• _Task brief_
Transcribe, word for word and without additions, each line below from the one containing "fional Council of Croatian Women" through the one containing "Veterans Against Discrimination", both ends included.

• _Dataset excerpts_

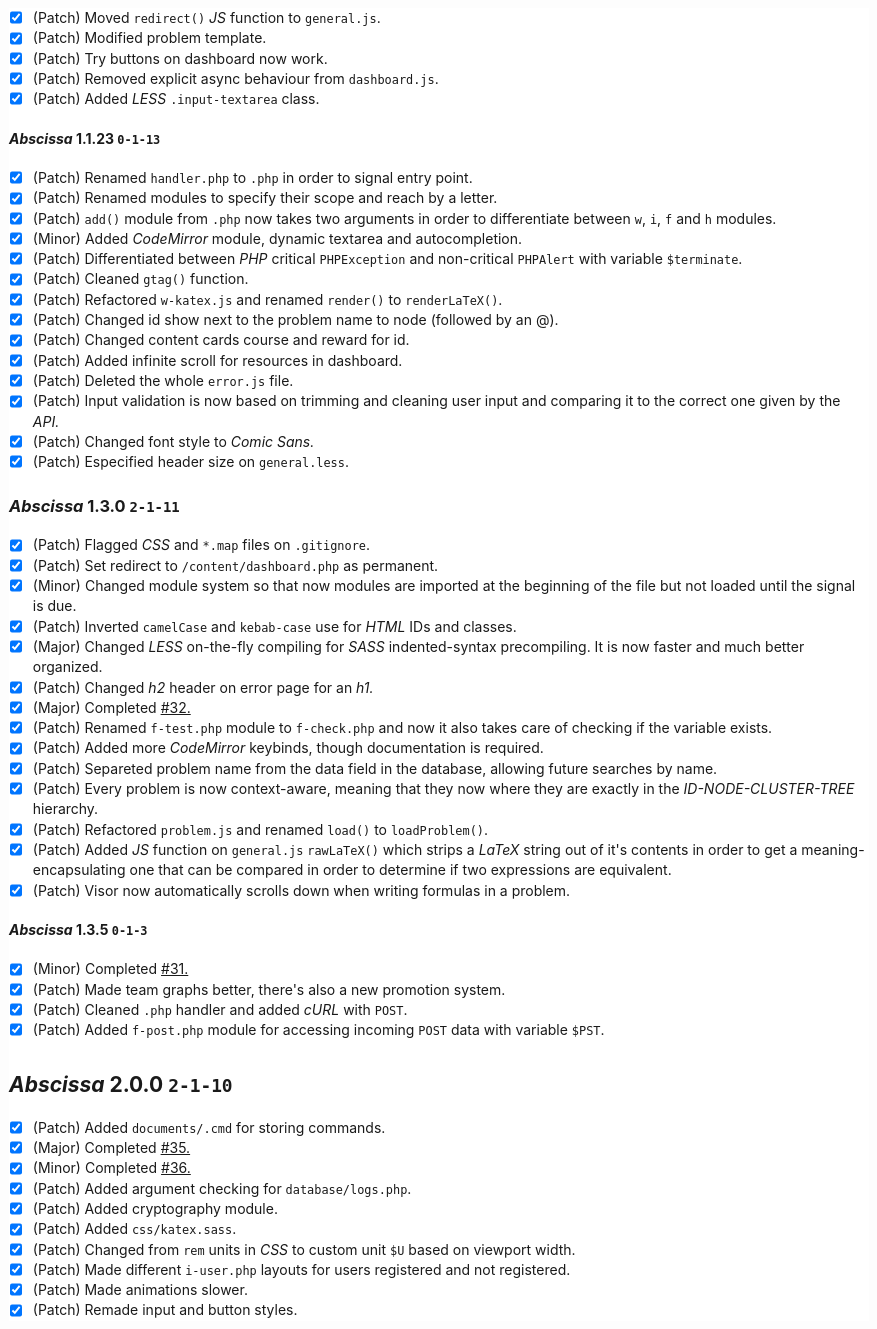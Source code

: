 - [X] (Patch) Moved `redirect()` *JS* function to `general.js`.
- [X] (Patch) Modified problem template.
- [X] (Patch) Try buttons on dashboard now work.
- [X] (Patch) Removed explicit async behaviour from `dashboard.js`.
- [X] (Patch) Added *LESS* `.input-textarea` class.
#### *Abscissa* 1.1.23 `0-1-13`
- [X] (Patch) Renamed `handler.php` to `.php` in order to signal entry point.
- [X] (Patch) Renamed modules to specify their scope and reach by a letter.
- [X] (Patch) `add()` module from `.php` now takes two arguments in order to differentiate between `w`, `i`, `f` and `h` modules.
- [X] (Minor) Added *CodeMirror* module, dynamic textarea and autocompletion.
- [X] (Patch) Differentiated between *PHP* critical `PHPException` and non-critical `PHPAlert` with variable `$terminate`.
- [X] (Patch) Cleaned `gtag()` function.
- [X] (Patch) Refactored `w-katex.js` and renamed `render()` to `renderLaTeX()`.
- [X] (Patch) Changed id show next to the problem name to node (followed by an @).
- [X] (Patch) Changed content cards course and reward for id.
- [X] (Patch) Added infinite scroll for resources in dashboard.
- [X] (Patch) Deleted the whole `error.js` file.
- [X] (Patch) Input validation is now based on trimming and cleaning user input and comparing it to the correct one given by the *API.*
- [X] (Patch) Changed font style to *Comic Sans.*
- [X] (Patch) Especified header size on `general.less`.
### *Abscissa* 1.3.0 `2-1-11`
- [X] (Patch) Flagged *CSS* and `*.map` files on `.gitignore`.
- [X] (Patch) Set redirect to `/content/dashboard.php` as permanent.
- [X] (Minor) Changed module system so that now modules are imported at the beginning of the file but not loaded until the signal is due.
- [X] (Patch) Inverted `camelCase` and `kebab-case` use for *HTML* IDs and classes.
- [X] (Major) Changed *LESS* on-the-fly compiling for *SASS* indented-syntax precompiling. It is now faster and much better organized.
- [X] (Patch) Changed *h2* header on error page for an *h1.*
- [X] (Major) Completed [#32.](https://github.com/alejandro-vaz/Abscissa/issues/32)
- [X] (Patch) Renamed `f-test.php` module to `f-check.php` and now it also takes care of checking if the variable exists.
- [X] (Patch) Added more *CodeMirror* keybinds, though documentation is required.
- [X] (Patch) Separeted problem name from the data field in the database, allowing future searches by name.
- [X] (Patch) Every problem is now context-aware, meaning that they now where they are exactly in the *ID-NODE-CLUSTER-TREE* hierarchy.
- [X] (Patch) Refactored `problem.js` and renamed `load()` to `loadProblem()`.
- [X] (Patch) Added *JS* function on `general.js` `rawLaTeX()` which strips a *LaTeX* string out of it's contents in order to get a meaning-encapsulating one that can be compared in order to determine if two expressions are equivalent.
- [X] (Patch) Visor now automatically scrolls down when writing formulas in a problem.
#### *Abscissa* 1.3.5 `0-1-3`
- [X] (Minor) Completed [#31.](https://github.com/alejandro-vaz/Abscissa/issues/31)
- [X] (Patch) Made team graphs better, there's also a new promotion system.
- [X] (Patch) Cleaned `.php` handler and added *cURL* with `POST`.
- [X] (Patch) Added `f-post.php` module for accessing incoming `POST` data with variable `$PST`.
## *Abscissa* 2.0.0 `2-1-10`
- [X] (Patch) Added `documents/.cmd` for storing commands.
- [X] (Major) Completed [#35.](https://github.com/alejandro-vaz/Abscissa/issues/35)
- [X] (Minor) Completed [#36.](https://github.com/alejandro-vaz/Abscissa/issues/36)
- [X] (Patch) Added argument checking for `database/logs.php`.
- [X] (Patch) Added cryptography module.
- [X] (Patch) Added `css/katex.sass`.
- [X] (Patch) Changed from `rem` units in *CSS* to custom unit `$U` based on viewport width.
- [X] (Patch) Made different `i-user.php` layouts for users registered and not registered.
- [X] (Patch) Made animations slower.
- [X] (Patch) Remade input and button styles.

--

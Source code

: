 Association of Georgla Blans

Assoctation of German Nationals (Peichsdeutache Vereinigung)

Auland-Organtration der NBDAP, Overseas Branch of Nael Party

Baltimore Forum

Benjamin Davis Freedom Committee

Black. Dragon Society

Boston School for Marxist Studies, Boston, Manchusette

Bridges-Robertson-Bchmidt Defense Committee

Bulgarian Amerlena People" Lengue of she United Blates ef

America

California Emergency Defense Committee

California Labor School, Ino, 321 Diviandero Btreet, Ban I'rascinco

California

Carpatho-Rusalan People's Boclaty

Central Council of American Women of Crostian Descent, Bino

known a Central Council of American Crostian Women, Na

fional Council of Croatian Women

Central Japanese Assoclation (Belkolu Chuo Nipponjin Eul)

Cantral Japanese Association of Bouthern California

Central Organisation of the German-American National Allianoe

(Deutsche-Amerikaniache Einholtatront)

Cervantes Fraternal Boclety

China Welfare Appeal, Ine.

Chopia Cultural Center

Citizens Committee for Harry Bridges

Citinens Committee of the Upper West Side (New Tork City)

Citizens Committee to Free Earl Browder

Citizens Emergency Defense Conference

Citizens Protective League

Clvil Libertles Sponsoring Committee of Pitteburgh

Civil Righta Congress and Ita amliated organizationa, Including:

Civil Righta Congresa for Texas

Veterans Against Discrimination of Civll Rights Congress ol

--

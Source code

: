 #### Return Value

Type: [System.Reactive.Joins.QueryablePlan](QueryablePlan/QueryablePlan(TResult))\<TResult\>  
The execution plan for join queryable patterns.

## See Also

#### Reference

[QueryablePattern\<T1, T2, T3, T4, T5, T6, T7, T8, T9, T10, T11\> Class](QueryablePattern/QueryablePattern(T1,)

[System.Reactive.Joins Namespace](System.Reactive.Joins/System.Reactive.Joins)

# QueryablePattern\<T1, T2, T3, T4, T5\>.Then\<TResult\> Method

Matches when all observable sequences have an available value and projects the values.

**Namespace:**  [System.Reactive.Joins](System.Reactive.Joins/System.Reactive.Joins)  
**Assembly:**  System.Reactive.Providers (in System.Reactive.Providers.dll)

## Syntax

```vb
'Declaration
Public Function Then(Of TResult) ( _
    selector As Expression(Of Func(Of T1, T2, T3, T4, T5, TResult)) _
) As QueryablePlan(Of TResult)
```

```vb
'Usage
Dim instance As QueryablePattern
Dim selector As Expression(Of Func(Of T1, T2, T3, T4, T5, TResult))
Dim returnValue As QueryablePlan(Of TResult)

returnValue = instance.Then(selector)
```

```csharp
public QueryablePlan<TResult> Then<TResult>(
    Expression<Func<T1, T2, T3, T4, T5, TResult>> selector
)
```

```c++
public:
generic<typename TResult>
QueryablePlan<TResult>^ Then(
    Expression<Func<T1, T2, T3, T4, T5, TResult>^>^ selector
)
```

• _Result for this task_
fional Council of Croatian Women

Central Japanese Assoclation (Belkolu Chuo Nipponjin Eul)

Cantral Japanese Association of Bouthern California

Central Organisation of the German-American National Allianoe

(Deutsche-Amerikaniache Einholtatront)

Cervantes Fraternal Boclety

China Welfare Appeal, Ine.

Chopia Cultural Center

Citizens Committee for Harry Bridges

Citinens Committee of the Upper West Side (New Tork City)

Citizens Committee to Free Earl Browder

Citizens Emergency Defense Conference

Citizens Protective League

Clvil Libertles Sponsoring Committee of Pitteburgh

Civil Righta Congress and Ita amliated organizationa, Including:

Civil Righta Congresa for Texas

Veterans Against Discrimination of Civll Rights Congress ol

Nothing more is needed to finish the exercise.